▸ **Source records**:
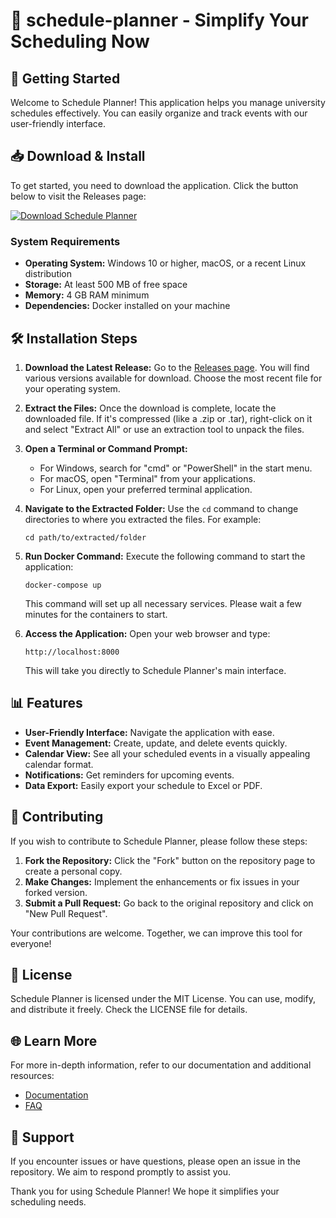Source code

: # 📅 schedule-planner - Simplify Your Scheduling Now

## 🚀 Getting Started

Welcome to Schedule Planner! This application helps you manage university schedules effectively. You can easily organize and track events with our user-friendly interface.

## 📥 Download & Install

To get started, you need to download the application. Click the button below to visit the Releases page:

[![Download Schedule Planner](https://img.shields.io/badge/Download-Schedule%20Planner-brightgreen)](https://github.com/devkartik33/schedule-planner/releases)

### System Requirements

- **Operating System:** Windows 10 or higher, macOS, or a recent Linux distribution
- **Storage:** At least 500 MB of free space
- **Memory:** 4 GB RAM minimum
- **Dependencies:** Docker installed on your machine

## 🛠️ Installation Steps

1. **Download the Latest Release:**
   Go to the [Releases page](https://github.com/devkartik33/schedule-planner/releases). You will find various versions available for download. Choose the most recent file for your operating system.

2. **Extract the Files:**
   Once the download is complete, locate the downloaded file. If it's compressed (like a .zip or .tar), right-click on it and select "Extract All" or use an extraction tool to unpack the files.

3. **Open a Terminal or Command Prompt:**
   - For Windows, search for "cmd" or "PowerShell" in the start menu.
   - For macOS, open "Terminal" from your applications.
   - For Linux, open your preferred terminal application.

4. **Navigate to the Extracted Folder:**
   Use the `cd` command to change directories to where you extracted the files. For example:
   ```
   cd path/to/extracted/folder
   ```

5. **Run Docker Command:**
   Execute the following command to start the application:
   ```
   docker-compose up
   ```
   This command will set up all necessary services. Please wait a few minutes for the containers to start.

6. **Access the Application:**
   Open your web browser and type:
   ```
   http://localhost:8000
   ```
   This will take you directly to Schedule Planner's main interface.

## 📊 Features

- **User-Friendly Interface:** Navigate the application with ease.
- **Event Management:** Create, update, and delete events quickly.
- **Calendar View:** See all your scheduled events in a visually appealing calendar format.
- **Notifications:** Get reminders for upcoming events.
- **Data Export:** Easily export your schedule to Excel or PDF.

## 🤝 Contributing

If you wish to contribute to Schedule Planner, please follow these steps:

1. **Fork the Repository:** Click the "Fork" button on the repository page to create a personal copy.
2. **Make Changes:** Implement the enhancements or fix issues in your forked version.
3. **Submit a Pull Request:** Go back to the original repository and click on "New Pull Request".

Your contributions are welcome. Together, we can improve this tool for everyone!

## 📄 License

Schedule Planner is licensed under the MIT License. You can use, modify, and distribute it freely. Check the LICENSE file for details.

## 🌐 Learn More

For more in-depth information, refer to our documentation and additional resources:

- [Documentation](https://github.com/devkartik33/schedule-planner/wiki)
- [FAQ](https://github.com/devkartik33/schedule-planner/wiki/FAQ)

## 💬 Support

If you encounter issues or have questions, please open an issue in the repository. We aim to respond promptly to assist you.

Thank you for using Schedule Planner! We hope it simplifies your scheduling needs.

▸ **Task to complete**: An exact copy of the lines above between the line holding "Execute the following" and the line holding "## 💬 Support", inclusive, is the whole answer.

▸ **Reply**:
   Execute the following command to start the application:
   ```
   docker-compose up
   ```
   This command will set up all necessary services. Please wait a few minutes for the containers to start.

6. **Access the Application:**
   Open your web browser and type:
   ```
   http://localhost:8000
   ```
   This will take you directly to Schedule Planner's main interface.

## 📊 Features

- **User-Friendly Interface:** Navigate the application with ease.
- **Event Management:** Create, update, and delete events quickly.
- **Calendar View:** See all your scheduled events in a visually appealing calendar format.
- **Notifications:** Get reminders for upcoming events.
- **Data Export:** Easily export your schedule to Excel or PDF.

## 🤝 Contributing

If you wish to contribute to Schedule Planner, please follow these steps:

1. **Fork the Repository:** Click the "Fork" button on the repository page to create a personal copy.
2. **Make Changes:** Implement the enhancements or fix issues in your forked version.
3. **Submit a Pull Request:** Go back to the original repository and click on "New Pull Request".

Your contributions are welcome. Together, we can improve this tool for everyone!

## 📄 License

Schedule Planner is licensed under the MIT License. You can use, modify, and distribute it freely. Check the LICENSE file for details.

## 🌐 Learn More

For more in-depth information, refer to our documentation and additional resources:

- [Documentation](https://github.com/devkartik33/schedule-planner/wiki)
- [FAQ](https://github.com/devkartik33/schedule-planner/wiki/FAQ)

## 💬 Support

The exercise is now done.